CONGOPROFOND.NET : Quel impact concret attendez-vous pour les participants et les entreprises ?

Estelle Essame : DIGI’TALK doit générer des connexions stratégiques, faciliter l’accès à des opportunités business et accélérer la compréhension des enjeux digitaux.

Pour les entreprises, c’est un levier de veille et de développement. Pour les participants, un accès à des réseaux qualifiés et à des insights de haut niveau.

Notre objectif est clair : créer de la valeur tangible.

CONGOPROFOND.NET : Quels conseils donneriez-vous aux entreprises qui hésitent encore à amorcer leur transformation digitale ?

Estelle Essame : Le principal risque aujourd’hui, c’est l’inaction.

La transformation digitale doit être progressive, structurée et alignée sur les objectifs business. Il ne s’agit pas de tout transformer, mais de prioriser les leviers à fort impact.

Il est aussi essentiel de s’entourer des bonnes expertises et d’adopter une culture d’adaptation continue.

CONGOPROFOND.NET : Quelles tendances digitales marqueront les prochaines années en Afrique ?

Estelle Essame : L’intelligence artificielle va accélérer beaucoup de choses. En parallèle, la cybersécurité deviendra critique.

Je crois également à la montée des solutions africaines, pensées pour nos réalités. Nous allons passer progressivement d’un modèle d’adoption à un modèle de création.

CONGOPROFOND.NET : Comment les jeunes et les startups peuvent-ils tirer parti de cette dynamique ?

Estelle Essame : Les opportunités sont considérables. Ils doivent se positionner rapidement, développer des compétences solides et miser sur la collaboration.

Des plateformes comme DIGI’TALK leur permettent de gagner en visibilité, de rencontrer des partenaires et d’accélérer leur croissance.

CONGOPROFOND.NET : Pourquoi faut-il absolument participer à DIGI’TALK Douala 2026 ?

Estelle Essame : Parce que DIGI’TALK est un catalyseur d’opportunités.

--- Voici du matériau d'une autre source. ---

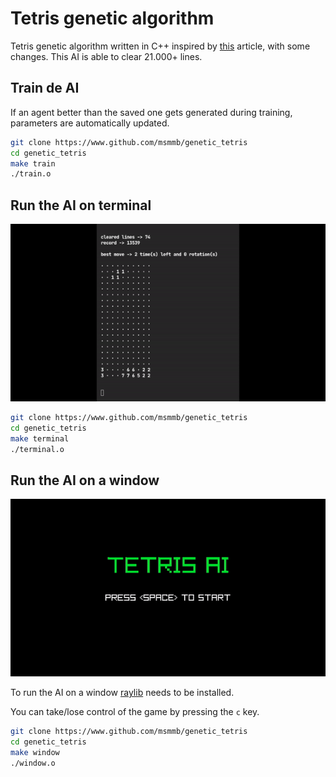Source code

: # Tetris genetic algorithm

Tetris genetic algorithm written in C++ inspired by [this](https://codemyroad.wordpress.com/2013/04/14/tetris-ai-the-near-perfect-player/) article, with some changes. This AI is able to clear 21.000+ lines.

## Train de AI

If an agent better than the saved one gets generated during training, parameters are automatically updated.

```sh
git clone https://www.github.com/msmmb/genetic_tetris
cd genetic_tetris
make train
./train.o
```

## Run the AI on terminal

![Alt Text](media/terminal.gif)

```sh
git clone https://www.github.com/msmmb/genetic_tetris
cd genetic_tetris
make terminal
./terminal.o
```

## Run the AI on a window

![Alt Text](media/window.gif)

To run the AI on a window [raylib](https://www.raylib.com/) needs to be installed.

You can take/lose control of the game by pressing the `c` key.

```sh
git clone https://www.github.com/msmmb/genetic_tetris
cd genetic_tetris
make window
./window.o
```

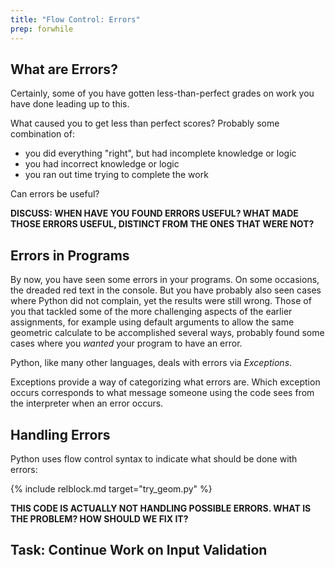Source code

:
 ```yaml
---
title: "Flow Control: Errors"
prep: forwhile
---
```


## What are Errors?

Certainly, some of you have gotten less-than-perfect grades on work you have done
leading up to this.

What caused you to get less than perfect scores?  Probably some combination of:

 - you did everything \"right\", but had incomplete knowledge or logic
 - you had incorrect knowledge or logic
 - you ran out time trying to complete the work

Can errors be useful?

**DISCUSS: WHEN HAVE YOU FOUND ERRORS USEFUL?  WHAT MADE THOSE ERRORS USEFUL, DISTINCT
FROM THE ONES THAT WERE NOT?**

## Errors in Programs

By now, you have seen some errors in your programs.  On some occasions, the
dreaded red text in the console.  But you have probably also seen cases where
Python did not complain, yet the results were still wrong. Those of you that
tackled some of the more challenging aspects of the earlier assignments, for
example using default arguments to allow the same geometric calculate to be
accomplished several ways, probably found some cases where you *wanted* your
program to have an error.

Python, like many other languages, deals with errors via *Exceptions*.

Exceptions provide a way of categorizing what errors are.  Which exception occurs
corresponds to what message someone using the code sees from the interpreter when
an error occurs.

## Handling Errors

Python uses flow control syntax to indicate what should be done with errors:

{% include relblock.md target="try_geom.py" %}

**THIS CODE IS ACTUALLY NOT HANDLING POSSIBLE ERRORS.  WHAT IS THE PROBLEM?  HOW
SHOULD WE FIX IT?**

## Task: Continue Work on Input Validation
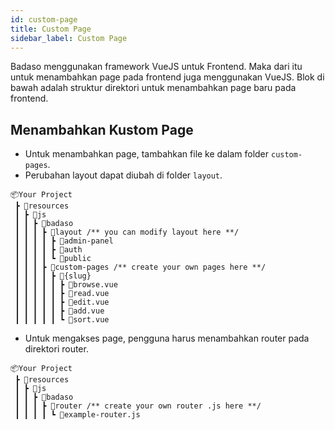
 ```yaml
---
id: custom-page
title: Custom Page
sidebar_label: Custom Page
---
```


Badaso menggunakan framework VueJS untuk Frontend. Maka dari itu untuk menambahkan page pada frontend juga menggunakan VueJS. Blok di bawah adalah struktur direktori untuk menambahkan page baru pada frontend.

## Menambahkan Kustom Page

- Untuk menambahkan page, tambahkan file ke dalam folder `custom-pages`.
- Perubahan layout dapat diubah di folder `layout`.
    
```
📦Your Project
 ┣ 📂resources
 ┃ ┣ 📂js
 ┃ ┃ ┣ 📂badaso
 ┃ ┃ ┃ ┣ 📂layout /** you can modify layout here **/
 ┃ ┃ ┃ ┃ ┣ 📂admin-panel
 ┃ ┃ ┃ ┃ ┣ 📂auth
 ┃ ┃ ┃ ┃ ┗ 📂public
 ┃ ┃ ┃ ┣ 📂custom-pages /** create your own pages here **/
 ┃ ┃ ┃ ┃ ┣ 📂{slug}
 ┃ ┃ ┃ ┃ ┃ ┣ 📜browse.vue
 ┃ ┃ ┃ ┃ ┃ ┣ 📜read.vue
 ┃ ┃ ┃ ┃ ┃ ┣ 📜edit.vue
 ┃ ┃ ┃ ┃ ┃ ┣ 📜add.vue
 ┃ ┃ ┃ ┃ ┃ ┗ 📜sort.vue
```

- Untuk mengakses page, pengguna harus menambahkan router pada direktori router.

```
📦Your Project
 ┣ 📂resources
 ┃ ┣ 📂js
 ┃ ┃ ┣ 📂badaso
 ┃ ┃ ┃ ┣ 📂router /** create your own router .js here **/
 ┃ ┃ ┃ ┃ ┗ 📜example-router.js
```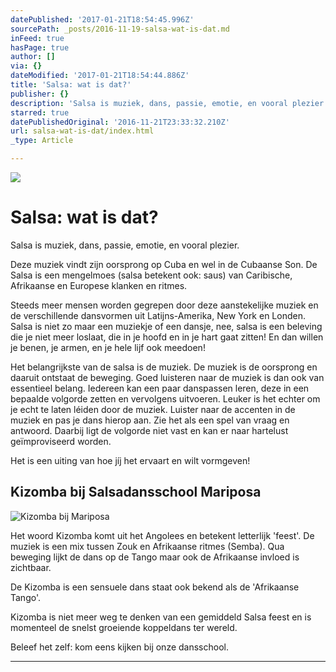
 ```yaml
---
datePublished: '2017-01-21T18:54:45.996Z'
sourcePath: _posts/2016-11-19-salsa-wat-is-dat.md
inFeed: true
hasPage: true
author: []
via: {}
dateModified: '2017-01-21T18:54:44.886Z'
title: 'Salsa: wat is dat?'
publisher: {}
description: 'Salsa is muziek, dans, passie, emotie, en vooral plezier.'
starred: true
datePublishedOriginal: '2016-11-21T23:33:32.210Z'
url: salsa-wat-is-dat/index.html
_type: Article

---
```

![](https://the-grid-user-content.s3-us-west-2.amazonaws.com/2cab9d5f-0e1a-4be6-b420-0715af2119d3.jpg)

# Salsa: wat is dat?

Salsa is muziek, dans, passie, emotie, en vooral plezier.

Deze muziek vindt zijn oorsprong op Cuba en wel in de Cubaanse Son. De Salsa is een mengelmoes (salsa betekent ook: saus) van Caribische, Afrikaanse en Europese klanken en ritmes.

Steeds meer mensen worden gegrepen door deze aanstekelijke muziek en de verschillende dansvormen uit Latijns-Amerika, New York en Londen. Salsa is niet zo maar een muziekje of een dansje, nee, salsa is een beleving die je niet meer loslaat, die in je hoofd en in je hart gaat zitten! En dan willen je benen, je armen, en je hele lijf ook meedoen!

Het belangrijkste van de salsa is de muziek. De muziek is de oorsprong en daaruit ontstaat de beweging. Goed luisteren naar de muziek is dan ook van essentieel belang. Iedereen kan een paar danspassen leren, deze in een bepaalde volgorde zetten en vervolgens uitvoeren. Leuker is het echter om je echt te laten léiden door de muziek. Luister naar de accenten in de muziek en pas je dans hierop aan. Zie het als een spel van vraag en antwoord. Daarbij ligt de volgorde niet vast en kan er naar hartelust geïmproviseerd worden.

Het is een uiting van hoe jíj het ervaart en wilt vormgeven!

## Kizomba bij Salsadansschool Mariposa
![Kizomba bij Mariposa](https://the-grid-user-content.s3-us-west-2.amazonaws.com/28e56b22-9de9-4dc8-9d4b-19ad227fd28e.jpg)

Het woord Kizomba komt uit het Angolees en betekent letterlijk 'feest'. De muziek is een mix tussen Zouk en Afrikaanse ritmes (Semba). Qua beweging lijkt de dans op de Tango maar ook de Afrikaanse invloed is zichtbaar.

De Kizomba is een sensuele dans staat ook bekend als de 'Afrikaanse Tango'.

Kizomba is niet meer weg te denken van een gemiddeld Salsa feest en is momenteel de snelst groeiende koppeldans ter wereld.

Beleef het zelf: kom eens kijken bij onze dansschool.

---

C’est un espace où se rencontrent les acteurs qui façonnent l’avenir du digital en Afrique centrale. En une seule expérience, les participants accèdent à un réseau qualifié, à des insights stratégiques et à des opportunités concrètes.

C’est un rendez-vous à forte valeur ajoutée.

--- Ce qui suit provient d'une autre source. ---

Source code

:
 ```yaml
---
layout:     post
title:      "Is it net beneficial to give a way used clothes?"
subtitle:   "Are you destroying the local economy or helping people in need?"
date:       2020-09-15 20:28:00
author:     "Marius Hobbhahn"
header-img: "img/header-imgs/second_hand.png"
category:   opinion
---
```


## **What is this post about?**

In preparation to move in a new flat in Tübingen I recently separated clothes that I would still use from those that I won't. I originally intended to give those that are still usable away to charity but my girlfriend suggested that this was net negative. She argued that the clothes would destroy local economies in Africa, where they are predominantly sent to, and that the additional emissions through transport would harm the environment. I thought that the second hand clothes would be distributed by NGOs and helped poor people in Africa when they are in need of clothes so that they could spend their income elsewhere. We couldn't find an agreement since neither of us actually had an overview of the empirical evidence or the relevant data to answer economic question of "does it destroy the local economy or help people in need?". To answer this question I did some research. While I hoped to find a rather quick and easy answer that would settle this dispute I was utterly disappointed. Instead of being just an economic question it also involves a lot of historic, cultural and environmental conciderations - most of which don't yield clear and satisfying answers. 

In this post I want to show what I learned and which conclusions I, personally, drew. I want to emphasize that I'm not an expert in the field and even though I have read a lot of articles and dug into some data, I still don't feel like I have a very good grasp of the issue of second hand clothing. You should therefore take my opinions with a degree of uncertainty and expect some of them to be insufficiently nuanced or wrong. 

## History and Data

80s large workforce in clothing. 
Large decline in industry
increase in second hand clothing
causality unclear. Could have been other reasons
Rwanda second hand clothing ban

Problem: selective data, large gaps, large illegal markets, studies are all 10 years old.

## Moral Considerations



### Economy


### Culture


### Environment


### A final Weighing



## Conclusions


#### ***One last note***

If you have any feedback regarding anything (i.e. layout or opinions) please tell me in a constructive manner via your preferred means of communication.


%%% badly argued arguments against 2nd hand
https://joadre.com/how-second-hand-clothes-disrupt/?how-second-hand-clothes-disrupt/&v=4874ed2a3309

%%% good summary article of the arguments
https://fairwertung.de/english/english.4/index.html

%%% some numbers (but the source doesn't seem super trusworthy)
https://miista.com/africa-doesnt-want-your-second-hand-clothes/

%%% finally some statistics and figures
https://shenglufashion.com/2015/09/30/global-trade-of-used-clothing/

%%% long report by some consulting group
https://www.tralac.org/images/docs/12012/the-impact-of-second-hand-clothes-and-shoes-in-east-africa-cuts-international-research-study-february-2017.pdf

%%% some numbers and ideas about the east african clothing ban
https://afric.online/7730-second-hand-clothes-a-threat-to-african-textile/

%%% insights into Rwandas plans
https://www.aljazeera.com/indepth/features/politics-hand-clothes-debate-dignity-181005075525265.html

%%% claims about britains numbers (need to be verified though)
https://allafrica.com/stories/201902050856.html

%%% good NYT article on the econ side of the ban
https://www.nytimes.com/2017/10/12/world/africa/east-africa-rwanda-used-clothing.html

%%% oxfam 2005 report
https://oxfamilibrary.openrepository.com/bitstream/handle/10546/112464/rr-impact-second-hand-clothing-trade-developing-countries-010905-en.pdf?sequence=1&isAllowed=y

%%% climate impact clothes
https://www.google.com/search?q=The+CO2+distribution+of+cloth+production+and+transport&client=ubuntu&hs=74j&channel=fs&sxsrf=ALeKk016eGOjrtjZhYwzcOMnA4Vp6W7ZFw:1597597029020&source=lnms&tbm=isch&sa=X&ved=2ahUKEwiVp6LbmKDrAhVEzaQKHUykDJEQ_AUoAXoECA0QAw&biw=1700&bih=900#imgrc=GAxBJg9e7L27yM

CONGOPROFOND.NET : Un dernier message aux acteurs du numérique et aux décideurs africains ?

Estelle Essame : Nous sommes à un tournant décisif. L’Afrique ne peut plus se contenter d’être un marché de consommation technologique.

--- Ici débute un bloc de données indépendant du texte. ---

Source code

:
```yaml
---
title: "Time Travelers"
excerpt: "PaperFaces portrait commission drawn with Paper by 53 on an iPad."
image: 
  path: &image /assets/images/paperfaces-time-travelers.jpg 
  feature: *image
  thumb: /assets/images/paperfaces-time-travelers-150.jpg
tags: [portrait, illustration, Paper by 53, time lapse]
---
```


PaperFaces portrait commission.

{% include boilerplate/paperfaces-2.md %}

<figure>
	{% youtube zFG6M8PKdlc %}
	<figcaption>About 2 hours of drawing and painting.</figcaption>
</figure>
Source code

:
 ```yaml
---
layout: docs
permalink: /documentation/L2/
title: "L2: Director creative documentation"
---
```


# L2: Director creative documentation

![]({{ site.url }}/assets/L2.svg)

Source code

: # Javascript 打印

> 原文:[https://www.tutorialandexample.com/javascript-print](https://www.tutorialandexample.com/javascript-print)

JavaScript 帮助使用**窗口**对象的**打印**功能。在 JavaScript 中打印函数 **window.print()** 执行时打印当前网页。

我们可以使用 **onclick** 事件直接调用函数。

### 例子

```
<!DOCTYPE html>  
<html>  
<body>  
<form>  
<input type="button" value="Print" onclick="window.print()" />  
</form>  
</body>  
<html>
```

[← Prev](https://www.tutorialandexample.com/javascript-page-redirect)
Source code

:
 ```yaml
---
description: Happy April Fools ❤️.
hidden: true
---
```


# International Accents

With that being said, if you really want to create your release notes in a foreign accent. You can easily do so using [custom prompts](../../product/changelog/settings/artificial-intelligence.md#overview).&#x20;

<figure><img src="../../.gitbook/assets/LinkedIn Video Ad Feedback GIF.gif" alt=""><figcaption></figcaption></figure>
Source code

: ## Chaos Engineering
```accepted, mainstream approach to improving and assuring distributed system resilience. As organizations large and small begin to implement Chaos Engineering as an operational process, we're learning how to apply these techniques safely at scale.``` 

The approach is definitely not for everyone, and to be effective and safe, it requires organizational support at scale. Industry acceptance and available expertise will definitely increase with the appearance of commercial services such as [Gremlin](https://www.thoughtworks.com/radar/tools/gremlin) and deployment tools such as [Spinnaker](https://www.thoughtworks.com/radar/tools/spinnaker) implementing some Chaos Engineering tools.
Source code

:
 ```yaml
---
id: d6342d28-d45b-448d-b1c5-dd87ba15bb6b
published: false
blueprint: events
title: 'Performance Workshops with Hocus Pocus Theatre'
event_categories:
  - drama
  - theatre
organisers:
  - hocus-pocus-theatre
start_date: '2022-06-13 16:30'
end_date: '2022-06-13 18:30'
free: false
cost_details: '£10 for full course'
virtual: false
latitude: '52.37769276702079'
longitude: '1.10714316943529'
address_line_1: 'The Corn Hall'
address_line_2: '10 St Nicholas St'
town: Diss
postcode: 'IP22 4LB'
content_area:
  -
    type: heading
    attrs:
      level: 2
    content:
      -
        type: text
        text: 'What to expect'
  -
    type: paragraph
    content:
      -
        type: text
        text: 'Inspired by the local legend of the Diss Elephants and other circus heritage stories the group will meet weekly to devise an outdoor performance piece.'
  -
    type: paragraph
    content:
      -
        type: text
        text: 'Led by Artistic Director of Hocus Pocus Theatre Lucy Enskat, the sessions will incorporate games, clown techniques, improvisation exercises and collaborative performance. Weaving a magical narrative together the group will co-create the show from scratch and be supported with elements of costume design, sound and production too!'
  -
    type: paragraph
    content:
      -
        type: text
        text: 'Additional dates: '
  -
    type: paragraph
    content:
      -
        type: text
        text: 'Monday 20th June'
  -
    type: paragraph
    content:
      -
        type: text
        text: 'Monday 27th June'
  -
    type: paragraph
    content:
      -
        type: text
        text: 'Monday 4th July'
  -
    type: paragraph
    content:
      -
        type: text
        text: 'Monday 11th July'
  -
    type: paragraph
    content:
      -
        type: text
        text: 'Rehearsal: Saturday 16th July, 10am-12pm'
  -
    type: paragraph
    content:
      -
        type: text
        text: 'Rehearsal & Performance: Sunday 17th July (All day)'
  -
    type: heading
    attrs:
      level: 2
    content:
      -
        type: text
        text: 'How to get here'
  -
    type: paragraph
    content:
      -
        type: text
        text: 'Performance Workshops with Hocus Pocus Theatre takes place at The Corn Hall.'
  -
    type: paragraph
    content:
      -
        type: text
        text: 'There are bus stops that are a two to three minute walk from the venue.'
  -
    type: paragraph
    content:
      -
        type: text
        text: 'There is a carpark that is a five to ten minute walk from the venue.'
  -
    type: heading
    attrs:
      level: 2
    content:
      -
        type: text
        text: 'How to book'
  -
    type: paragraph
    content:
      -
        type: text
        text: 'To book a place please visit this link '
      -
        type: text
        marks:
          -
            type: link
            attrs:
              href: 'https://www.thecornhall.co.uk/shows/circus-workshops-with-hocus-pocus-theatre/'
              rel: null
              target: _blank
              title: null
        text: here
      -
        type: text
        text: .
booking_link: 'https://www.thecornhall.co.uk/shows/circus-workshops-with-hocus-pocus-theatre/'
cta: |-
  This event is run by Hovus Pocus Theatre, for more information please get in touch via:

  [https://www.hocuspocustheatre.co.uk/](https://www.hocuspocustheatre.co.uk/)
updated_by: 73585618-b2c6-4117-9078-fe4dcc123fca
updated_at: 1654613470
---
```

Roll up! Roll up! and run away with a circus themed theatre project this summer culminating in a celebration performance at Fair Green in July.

Elle doit s’affirmer comme un acteur de création, d’innovation et de production de solutions adaptées à ses réalités.

Cela exige une mobilisation collective : institutions, secteur privé, talents et entrepreneurs.

C’est à ce prix que nous construirons une Afrique qui ne subit pas la transformation digitale, mais qui la façonne.